On 10/17/2012 3:13 AM, rusi wrote: On Oct 17, 10:22 am, Terry Reedy wrote:
On 10/16/2012 9:54 PM, Kevin Anthony wrote:
I've been teaching myself list comprehension, and i've run across
something i'm not able to convert.
My response is to the part Kevin could *not* convert, not the parts he
did convert. I attempted to explain why he could not convert that part.
list comprehensions specifically abbreviate the code that they are
(essentially) equivalent to.
res = 
for item in source:
[f(item) for item in source]
Matrix multiplication does not fit the pattern above. The reduction is
number addition rather than list appending.
Dunno why you say that.
Because it is true and because it makes an essential point about what
one can and cannot sensibly do with comprehensions. They are not
intended to be a replacement for *all* loops.
The essential inner reduction by addition of products that Kevin was
'not able to convert' cannot be converted (with out some obnoxious
trickery and *some* extra helper), so his request for a sensible
conversion is futile.
Heres matrix multiply using list comprehensions:
plus a helper function that does the inner reduction otherwise, as I
implied it should be
from operator import add
def dot(p,q): return reduce(add, (x*y for x,y in zip(p,q)))
Right, this is the addition reduction that the OP was trying to
convert to a list comp. It cannot be done and you have not done it
either. Note the the vector of products is produced as a comprehension.
That you left it as a 'generator expression' is not relevant.
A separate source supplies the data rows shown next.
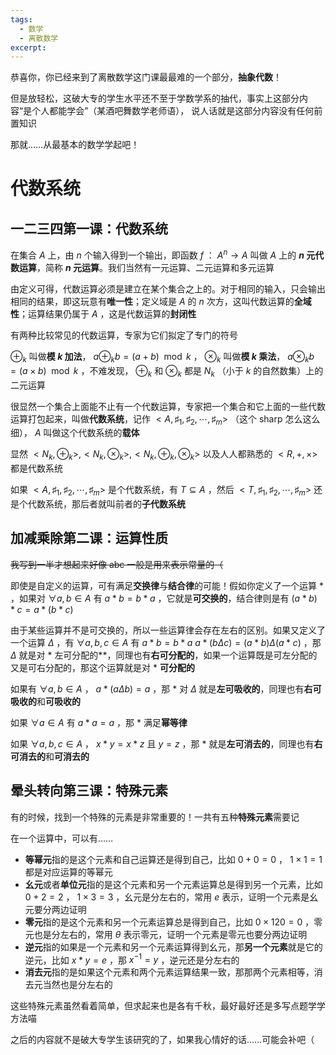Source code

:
 ```yaml
---
tags:
  - 数学
  - 离散数学
excerpt:
---
```

恭喜你，你已经来到了离散数学这门课最最难的一个部分，**抽象代数**！

但是放轻松，这破大专的学生水平还不至于学数学系的抽代，事实上这部分内容“是个人都能学会”（某酒吧舞数学老师语）， 说人话就是这部分内容没有任何前置知识

那就……从最基本的数学学起吧！

# 代数系统

## 一二三四第一课：代数系统

在集合 $A$ 上，由 $n$ 个输入得到一个输出，即函数 $f$ ： $A^n \rightarrow A$ 叫做 $A$ 上的 **$n$ 元代数运算**，简称 **$n$ 元运算**。我们当然有一元运算、二元运算和多元运算

由定义可得，代数运算必须是建立在某个集合之上的。对于相同的输入，只会输出相同的结果，即这玩意有**唯一性**；定义域是 $A$ 的 $n$ 次方，这叫代数运算的**全域性**；运算结果仍属于 $A$ ，这是代数运算的**封闭性**

有两种比较常见的代数运算，专家为它们拟定了专门的符号

 $\oplus_k$ 叫做**模 $k$ 加法**， $a\oplus_k b = (a + b) \mod k$ ， $\otimes_k$ 叫做**模 $k$ 乘法**， $a\otimes_k b = (a \times b) \mod k$ ，不难发现， $\oplus_k$ 和 $\otimes_k$ 都是 $N_k$ （小于 $k$ 的自然数集）上的二元运算

很显然一个集合上面能不止有一个代数运算，专家把一个集合和它上面的一些代数运算打包起来，叫做**代数系统**，记作 $<A,\sharp_1,\sharp_2,\cdots,\sharp_m>$ （这个 sharp 怎么这么细）， $A$ 叫做这个代数系统的**载体**

显然 $<N_k,\oplus_k>,<N_k,\otimes_k>,<N_k,\oplus_k,\otimes_k>$ 以及人人都熟悉的 $<R,+,\times>$ 都是代数系统

如果 $<A,\sharp_1,\sharp_2,\cdots,\sharp_m>$ 是个代数系统，有 $T \subseteq A$ ，然后 $<T,\sharp_1,\sharp_2,\cdots,\sharp_m>$ 还是个代数系统，那后者就叫前者的**子代数系统**

## 加减乘除第二课：运算性质

~~我写到一半才想起来好像 abc 一般是用来表示常量的（~~

即使是自定义的运算，可有满足**交换律**与**结合律**的可能！假如你定义了一个运算 $*$ ，如果对 $\forall a,b \in A$ 有 $a * b = b * a$ ，它就是**可交换的**，结合律则是有 $(a*b)*c=a*(b*c)$ 

由于某些运算并不是可交换的，所以一些运算律会存在左右的区别。如果又定义了一个运算 $\Delta$ ，有 $\forall a,b,c \in A$ 有 $a * b = b * a$  $a * (b \Delta c) = (a * b) \Delta (a * c)$ ，那 $\Delta$ 就是对 $*$ 左可分配的**，同理也有**右可分配的**，如果一个运算既是可左分配的又是可右分配的，那这个运算就是对 $*$ **可分配的**

如果有 $\forall a,b \in A$ ， $a*(a\Delta b)=a$ ，那 $*$ 对 $\Delta$ 就是**左可吸收的**，同理也有**右可吸收的**和**可吸收的**

如果 $\forall a \in A$ 有 $a*a=a$ ，那 $*$ 满足**幂等律**

如果 $\forall a,b,c \in A$ ， $x*y=x*z$ 且 $y=z$ ，那 $*$ 就是**左可消去的**，同理也有**右可消去的**和**可消去的**

## 晕头转向第三课：特殊元素

有的时候，找到一个特殊的元素是非常重要的！一共有五种**特殊元素**需要记

在一个运算中，可以有……

- **等幂元**指的是这个元素和自己运算还是得到自己，比如 $0 + 0 = 0$ ， $1 \times 1 = 1$ 都是对应运算的等幂元
- **幺元**或者**单位元**指的是这个元素和另一个元素运算总是得到另一个元素，比如 $0 + 2 = 2$ ， $1 \times 3 = 3$ ，幺元是分左右的，常用 $e$ 表示，证明一个元素是幺元要分两边证明
- **零元**指的是这个元素和另一个元素运算总是得到自己，比如 $0 \times 120 = 0$ ，零元也是分左右的，常用 $\theta$ 表示零元，证明一个元素是零元也要分两边证明
- **逆元**指的如果是一个元素和另一个元素运算得到幺元，那**另一个元素**就是它的逆元，比如 $x*y=e$ ，那 $x^{-1} = y$ ，逆元还是分左右的
- **消去元**指的是如果这个元素和两个元素运算结果一致，那那两个元素相等，消去元当然也是分左右的

这些特殊元素虽然看着简单，但求起来也是各有千秋，最好最好还是多写点题学学方法喵

之后的内容就不是破大专学生该研究的了，如果我心情好的话……可能会补吧（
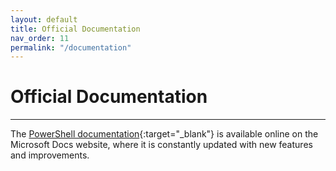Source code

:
 ```yaml
---
layout: default
title: Official Documentation
nav_order: 11
permalink: "/documentation"
---
```


# Official Documentation

---

The [PowerShell documentation](https://learn.microsoft.com/en-us/powershell/){:target="_blank"} is available online on the Microsoft Docs website, where it is constantly updated with new features and improvements.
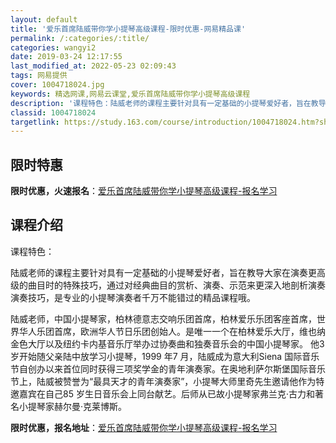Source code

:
 ```yaml
---
layout: default
title: '爱乐首席陆威带你学小提琴高级课程-限时优惠-网易精品课'
permalink: /:categories/:title/
categories: wangyi2
date: 2019-03-24 12:17:55
last_modified_at: 2022-05-23 02:09:43
tags: 网易提供
cover: 1004718024.jpg
keywords: 精选网课,网易云课堂,爱乐首席陆威带你学小提琴高级课程
description: '课程特色：陆威老师的课程主要针对具有一定基础的小提琴爱好者，旨在教导大家在演奏更高级的曲目时的特殊技巧，通过对经典曲目的'
classid: 1004718024
targetlink: https://study.163.com/course/introduction/1004718024.htm?share=1&shareId=1025206652&utm_campaign=share&utm_medium=iphoneShare&utm_source=&utm_u=1025206652
---
```


## 限时特惠

**限时优惠，火速报名**：[爱乐首席陆威带你学小提琴高级课程-报名学习](https://study.163.com/course/introduction/1004718024.htm?share=1&shareId=1025206652&utm_campaign=share&utm_medium=iphoneShare&utm_source=&utm_u=1025206652)

## 课程介绍

课程特色：

陆威老师的课程主要针对具有一定基础的小提琴爱好者，旨在教导大家在演奏更高级的曲目时的特殊技巧，通过对经典曲目的赏析、演奏、示范来更深入地剖析演奏演奏技巧，是专业的小提琴演奏者千万不能错过的精品课程哦。

陆威老师，中国小提琴家，柏林德意志交响乐团首席，柏林爱乐乐团客座首席，世界华人乐团首席，欧洲华人节日乐团创始人。是唯一一个在柏林爱乐大厅，维也纳金色大厅以及纽约卡内基音乐厅举办过协奏曲和独奏音乐会的中国小提琴家。 他3岁开始随父亲陆中放学习小提琴，1999 年7 月，陆威成为意大利Siena 国际音乐节自创办以来首位同时获得三项奖学金的青年演奏家。在奥地利萨尔斯堡国际音乐节上，陆威被赞誉为“最具天才的青年演奏家”，小提琴大师里奇先生邀请他作为特邀嘉宾在自己85 岁生日音乐会上同台献艺。后师从已故小提琴家弗兰克·古力和著名小提琴家赫尔曼·克莱博斯。

**限时优惠，报名地址**：[爱乐首席陆威带你学小提琴高级课程-报名学习](https://study.163.com/course/introduction/1004718024.htm?share=1&shareId=1025206652&utm_campaign=share&utm_medium=iphoneShare&utm_source=&utm_u=1025206652)

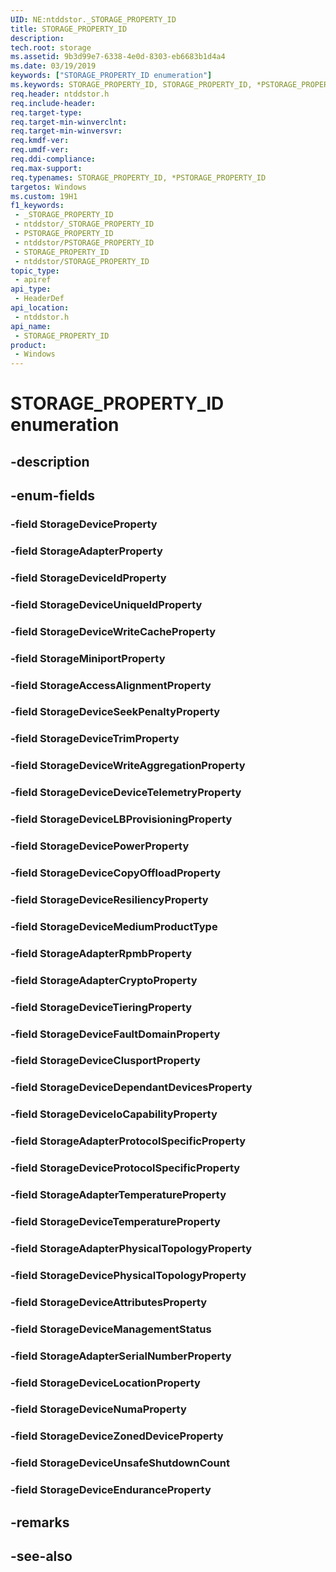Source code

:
 ```yaml
---
UID: NE:ntddstor._STORAGE_PROPERTY_ID
title: STORAGE_PROPERTY_ID
description: 
tech.root: storage
ms.assetid: 9b3d99e7-6338-4e0d-8303-eb6683b1d4a4
ms.date: 03/19/2019
keywords: ["STORAGE_PROPERTY_ID enumeration"]
ms.keywords: STORAGE_PROPERTY_ID, STORAGE_PROPERTY_ID, *PSTORAGE_PROPERTY_ID,
req.header: ntddstor.h
req.include-header: 
req.target-type: 
req.target-min-winverclnt: 
req.target-min-winversvr: 
req.kmdf-ver: 
req.umdf-ver: 
req.ddi-compliance: 
req.max-support: 
req.typenames: STORAGE_PROPERTY_ID, *PSTORAGE_PROPERTY_ID
targetos: Windows
ms.custom: 19H1
f1_keywords:
 - _STORAGE_PROPERTY_ID
 - ntddstor/_STORAGE_PROPERTY_ID
 - PSTORAGE_PROPERTY_ID
 - ntddstor/PSTORAGE_PROPERTY_ID
 - STORAGE_PROPERTY_ID
 - ntddstor/STORAGE_PROPERTY_ID
topic_type:
 - apiref
api_type:
 - HeaderDef
api_location:
 - ntddstor.h
api_name:
 - STORAGE_PROPERTY_ID
product:
 - Windows
---
```


# STORAGE_PROPERTY_ID enumeration


## -description

## -enum-fields

### -field StorageDeviceProperty 

### -field StorageAdapterProperty 

### -field StorageDeviceIdProperty 

### -field StorageDeviceUniqueIdProperty 

### -field StorageDeviceWriteCacheProperty 

### -field StorageMiniportProperty 

### -field StorageAccessAlignmentProperty 

### -field StorageDeviceSeekPenaltyProperty 

### -field StorageDeviceTrimProperty 

### -field StorageDeviceWriteAggregationProperty 

### -field StorageDeviceDeviceTelemetryProperty 

### -field StorageDeviceLBProvisioningProperty 

### -field StorageDevicePowerProperty 

### -field StorageDeviceCopyOffloadProperty 

### -field StorageDeviceResiliencyProperty 

### -field StorageDeviceMediumProductType 

### -field StorageAdapterRpmbProperty 

### -field StorageAdapterCryptoProperty 

### -field StorageDeviceTieringProperty 

### -field StorageDeviceFaultDomainProperty 

### -field StorageDeviceClusportProperty 

### -field StorageDeviceDependantDevicesProperty 

### -field StorageDeviceIoCapabilityProperty 

### -field StorageAdapterProtocolSpecificProperty 

### -field StorageDeviceProtocolSpecificProperty 

### -field StorageAdapterTemperatureProperty 

### -field StorageDeviceTemperatureProperty 

### -field StorageAdapterPhysicalTopologyProperty 

### -field StorageDevicePhysicalTopologyProperty 

### -field StorageDeviceAttributesProperty 

### -field StorageDeviceManagementStatus 

### -field StorageAdapterSerialNumberProperty 

### -field StorageDeviceLocationProperty 

### -field StorageDeviceNumaProperty 

### -field StorageDeviceZonedDeviceProperty 

### -field StorageDeviceUnsafeShutdownCount 

### -field StorageDeviceEnduranceProperty 

## -remarks

## -see-also

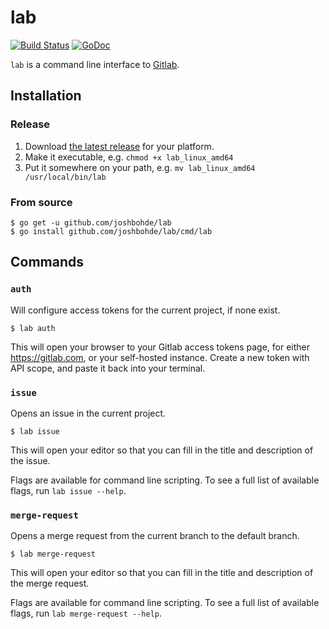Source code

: # lab

[![Build Status](https://travis-ci.org/joshbohde/lab.svg?branch=master)](https://travis-ci.org/joshbohde/lab)
[![GoDoc](https://godoc.org/github.com/joshbohde/lab?status.svg)](https://godoc.org/github.com/joshbohde/lab)

`lab` is a command line interface to [Gitlab](https://gitlab.com).

## Installation

### Release

1. Download [the latest release](https://github.com/joshbohde/lab/releases/latest) for your platform.
2. Make it executable, e.g. `chmod +x lab_linux_amd64`
3. Put it somewhere on your path, e.g. `mv lab_linux_amd64 /usr/local/bin/lab`

### From source

```
$ go get -u github.com/joshbohde/lab
$ go install github.com/joshbohde/lab/cmd/lab
```

## Commands

### `auth`

Will configure access tokens for the current project, if none exist.

```
$ lab auth
```

This will open your browser to your Gitlab access tokens page, for either https://gitlab.com, or your self-hosted instance. Create a new token with API scope, and paste it back into your terminal.

### `issue`

Opens an issue in the current project.

```
$ lab issue
```

This will open your editor so that you can fill in the title and description of the issue.

Flags are available for command line scripting. To see a full list of available flags, run `lab issue --help`.

### `merge-request`

Opens a merge request from the current branch to the default branch.

```
$ lab merge-request
```

This will open your editor so that you can fill in the title and description of the merge request.

Flags are available for command line scripting. To see a full list of available flags, run `lab merge-request --help`.
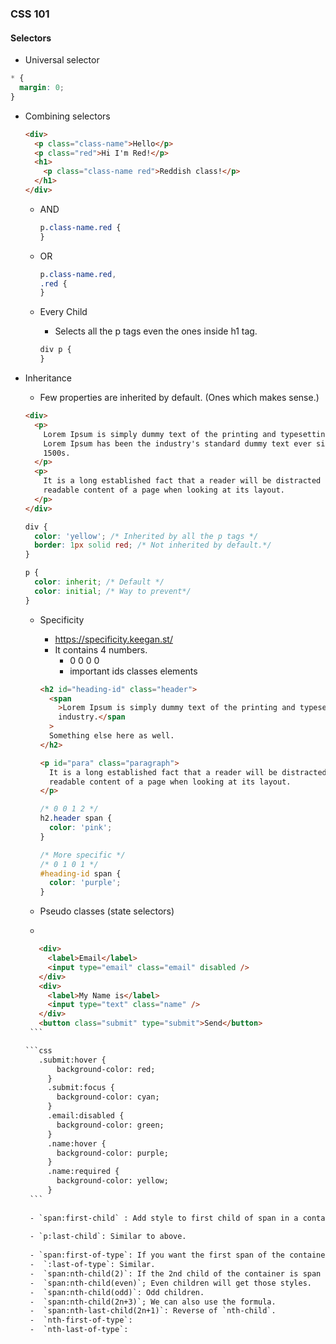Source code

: ### CSS 101

#### Selectors

- Universal selector

```css
* {
  margin: 0;
}
```

- Combining selectors

  ```html
  <div>
    <p class="class-name">Hello</p>
    <p class="red">Hi I'm Red!</p>
    <h1>
      <p class="class-name red">Reddish class!</p>
    </h1>
  </div>
  ```

  - AND

    ```css
    p.class-name.red {
    }
    ```

  - OR

    ```css
    p.class-name.red,
    .red {
    }
    ```

  - Every Child

    - Selects all the p tags even the ones inside h1 tag.

    ```css
    div p {
    }
    ```

- Inheritance

  - Few properties are inherited by default. (Ones which makes sense.)

  ```html
  <div>
    <p>
      Lorem Ipsum is simply dummy text of the printing and typesetting industry.
      Lorem Ipsum has been the industry's standard dummy text ever since the
      1500s.
    </p>
    <p>
      It is a long established fact that a reader will be distracted by the
      readable content of a page when looking at its layout.
    </p>
  </div>
  ```

  ```css
  div {
    color: 'yellow'; /* Inherited by all the p tags */
    border: 1px solid red; /* Not inherited by default.*/
  }

  p {
    color: inherit; /* Default */
    color: initial; /* Way to prevent*/
  }
  ```

  - Specificity

    - https://specificity.keegan.st/
    - It contains 4 numbers.
      - 0 0 0 0
      - important ids classes elements

    ```html
    <h2 id="heading-id" class="header">
      <span
        >Lorem Ipsum is simply dummy text of the printing and typesetting
        industry.</span
      >
      Something else here as well.
    </h2>

    <p id="para" class="paragraph">
      It is a long established fact that a reader will be distracted by the
      readable content of a page when looking at its layout.
    </p>
    ```

    ```css
    /* 0 0 1 2 */
    h2.header span {
      color: 'pink';
    }

    /* More specific */
    /* 0 1 0 1 */
    #heading-id span {
      color: 'purple';
    }
    ```
    
    
   - Pseudo classes (state selectors)
   - 
     
     ```html
        <div>
          <label>Email</label>
          <input type="email" class="email" disabled />
        </div>
        <div>
          <label>My Name is</label>
          <input type="text" class="name" />
        </div>
        <button class="submit" type="submit">Send</button>
      ```
     
     ```css   
        .submit:hover {
            background-color: red;
          }
          .submit:focus {
            background-color: cyan;
          }
          .email:disabled {
            background-color: green;
          }
          .name:hover {
            background-color: purple;
          }
          .name:required {
            background-color: yellow;
          }
      ```
      
      - `span:first-child` : Add style to first child of span in a container. If the first child of a container is a div or anything else this style won't be applied.
      
      - `p:last-child`: Similar to above.
      
      - `span:first-of-type`: If you want the first span of the container (not first child of the container, span:first-child is applied only when the first child of the container is span, but span:first-of-type add the style to first child of the conatiner irrespective of whether it is the first child or not, but it should be first span in the container.)
      -  `:last-of-type`: Similar.
      -  `span:nth-child(2)`: If the 2nd child of the container is span apply these styles.
      -  `span:nth-child(even)`; Even children will get those styles.
      -  `span:nth-child(odd)`: Odd children.
      -  `span:nth-child(2n+3)`; We can also use the formula. 
      -  `span:nth-last-child(2n+1)`: Reverse of `nth-child`.
      -  `nth-first-of-type`:
      -  `nth-last-of-type`:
The important point is the the addition combines the products of
different iterations and list comps, by their nature, cannot directly do
def transpose(m): return zip(*m)
def mm(a,b): return mmt(a, transpose(b))
def mmt(a,b): return [[dot(ra, rb) for rb in b] for ra in a]
This is the repeated append part of the original nested loops and that,
as I said, can be re-expressed as a list comp. But that was not the part
Kevin was having difficulty with and not the part I was talking about.